== Records to use

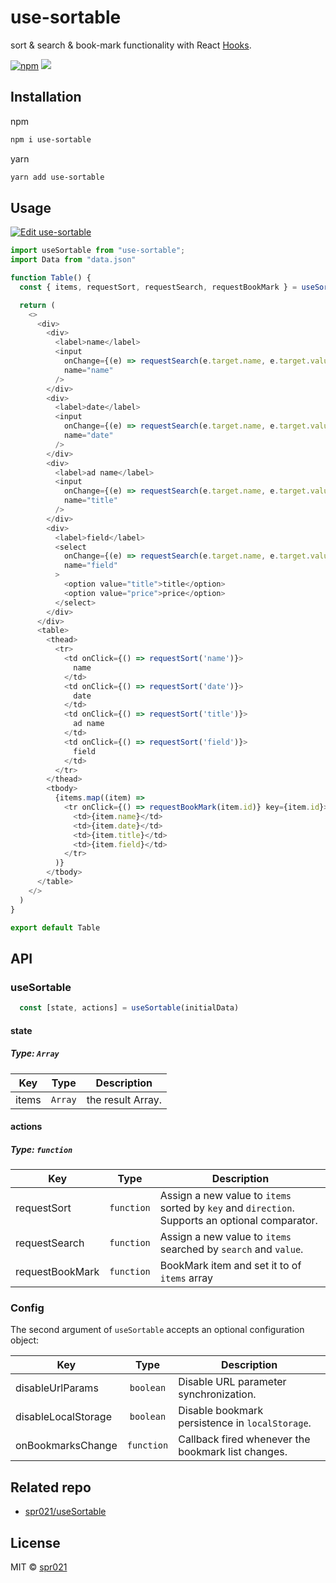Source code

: # use-sortable

sort & search & book-mark functionality with React [Hooks](https://reactjs.org/docs/hooks-intro.html).

<p>
  <a target="_blank" href="https://www.npmjs.com/package/use-sortable" title="NPM version"><img alt="npm" src="https://img.shields.io/npm/v/use-sortable"></a>
  <a target="_blank" href="http://makeapullrequest.com" title="PRs Welcome"><img src="https://img.shields.io/badge/PRs-welcome-brightgreen.svg"></a>
</p>

## Installation

npm
```sh
npm i use-sortable
```

yarn
```sh
yarn add use-sortable
```

## Usage

[![Edit use-sortable](https://codesandbox.io/static/img/play-codesandbox.svg)](https://codesandbox.io/s/usesortable-7irvg)

```js
import useSortable from "use-sortable";
import Data from "data.json"

function Table() {
  const { items, requestSort, requestSearch, requestBookMark } = useSortable(Data)

  return (
    <>
      <div>
        <div>
          <label>name</label>
          <input 
            onChange={(e) => requestSearch(e.target.name, e.target.value)} 
            name="name"
          />
        </div>
        <div>
          <label>date</label>
          <input 
            onChange={(e) => requestSearch(e.target.name, e.target.value)}
            name="date" 
          />
        </div>
        <div>
          <label>ad name</label>
          <input 
            onChange={(e) => requestSearch(e.target.name, e.target.value)}
            name="title"
          />
        </div>
        <div>
          <label>field</label>
          <select 
            onChange={(e) => requestSearch(e.target.name, e.target.value)}
            name="field"
          >
            <option value="title">title</option>
            <option value="price">price</option>
          </select>
        </div>
      </div>
      <table>
        <thead>
          <tr>
            <td onClick={() => requestSort('name')}>
              name
            </td>
            <td onClick={() => requestSort('date')}>
              date
            </td>
            <td onClick={() => requestSort('title')}>
              ad name
            </td>
            <td onClick={() => requestSort('field')}>
              field
            </td>
          </tr>
        </thead>
        <tbody>
          {items.map((item) => 
            <tr onClick={() => requestBookMark(item.id)} key={item.id}>
              <td>{item.name}</td>
              <td>{item.date}</td>
              <td>{item.title}</td>
              <td>{item.field}</td>
            </tr>
          )}
        </tbody>
      </table>
    </>
  )
}

export default Table
```

## API

### useSortable

```js
  const [state, actions] = useSortable(initialData)
```

#### state

##### Type: `Array`

| Key     |  Type   | Description        |
| ------- | :-----: | ------------------ |
| items    | `Array` | the result Array.    |

#### actions

##### Type: `function`

| Key     |    Type    | Description                                                                                |
| ------- | :--------: | ------------------------------------------------------------------------------------------ |
| requestSort     | `function` | Assign a new value to `items` sorted by `key` and `direction`. Supports an optional comparator. |
| requestSearch   | `function` | Assign a new value to `items` searched by `search` and `value`.                    |
| requestBookMark    | `function` | BookMark item and set it to of `items` array |

### Config

The second argument of `useSortable` accepts an optional configuration object:

| Key | Type | Description |
| --- | :--: | ----------- |
| disableUrlParams | `boolean` | Disable URL parameter synchronization. |
| disableLocalStorage | `boolean` | Disable bookmark persistence in `localStorage`. |
| onBookmarksChange | `function` | Callback fired whenever the bookmark list changes. |

## Related repo

- [spr021/useSortable](https://github.com/spr021/useSortable)

## License

MIT © [spr021](https://github.com/spr021)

====

• Task prompt: Return each record as written, minus its images.

• Result of this exercise:
Source code

: # use-sortable

sort & search & book-mark functionality with React [Hooks](https://reactjs.org/docs/hooks-intro.html).

<p>
  <a target="_blank" href="https://www.npmjs.com/package/use-sortable" title="NPM version"><img alt="npm" src="https://img.shields.io/npm/v/use-sortable"></a>
  <a target="_blank" href="http://makeapullrequest.com" title="PRs Welcome"><img src="https://img.shields.io/badge/PRs-welcome-brightgreen.svg"></a>
</p>

## Installation

npm
```sh
npm i use-sortable
```

yarn
```sh
yarn add use-sortable
```

## Usage

[![Edit use-sortable](https://codesandbox.io/static/img/play-codesandbox.svg)](https://codesandbox.io/s/usesortable-7irvg)

```js
import useSortable from "use-sortable";
import Data from "data.json"

function Table() {
  const { items, requestSort, requestSearch, requestBookMark } = useSortable(Data)

  return (
    <>
      <div>
        <div>
          <label>name</label>
          <input 
            onChange={(e) => requestSearch(e.target.name, e.target.value)} 
            name="name"
          />
        </div>
        <div>
          <label>date</label>
          <input 
            onChange={(e) => requestSearch(e.target.name, e.target.value)}
            name="date" 
          />
        </div>
        <div>
          <label>ad name</label>
          <input 
            onChange={(e) => requestSearch(e.target.name, e.target.value)}
            name="title"
          />
        </div>
        <div>
          <label>field</label>
          <select 
            onChange={(e) => requestSearch(e.target.name, e.target.value)}
            name="field"
          >
            <option value="title">title</option>
            <option value="price">price</option>
          </select>
        </div>
      </div>
      <table>
        <thead>
          <tr>
            <td onClick={() => requestSort('name')}>
              name
            </td>
            <td onClick={() => requestSort('date')}>
              date
            </td>
            <td onClick={() => requestSort('title')}>
              ad name
            </td>
            <td onClick={() => requestSort('field')}>
              field
            </td>
          </tr>
        </thead>
        <tbody>
          {items.map((item) => 
            <tr onClick={() => requestBookMark(item.id)} key={item.id}>
              <td>{item.name}</td>
              <td>{item.date}</td>
              <td>{item.title}</td>
              <td>{item.field}</td>
            </tr>
          )}
        </tbody>
      </table>
    </>
  )
}

export default Table
```

## API

### useSortable

```js
  const [state, actions] = useSortable(initialData)
```

#### state

##### Type: `Array`

| Key     |  Type   | Description        |
| ------- | :-----: | ------------------ |
| items    | `Array` | the result Array.    |

#### actions

##### Type: `function`

| Key     |    Type    | Description                                                                                |
| ------- | :--------: | ------------------------------------------------------------------------------------------ |
| requestSort     | `function` | Assign a new value to `items` sorted by `key` and `direction`. Supports an optional comparator. |
| requestSearch   | `function` | Assign a new value to `items` searched by `search` and `value`.                    |
| requestBookMark    | `function` | BookMark item and set it to of `items` array |

### Config

The second argument of `useSortable` accepts an optional configuration object:

| Key | Type | Description |
| --- | :--: | ----------- |
| disableUrlParams | `boolean` | Disable URL parameter synchronization. |
| disableLocalStorage | `boolean` | Disable bookmark persistence in `localStorage`. |
| onBookmarksChange | `function` | Callback fired whenever the bookmark list changes. |

## Related repo

- [spr021/useSortable](https://github.com/spr021/useSortable)

## License

MIT © [spr021](https://github.com/spr021)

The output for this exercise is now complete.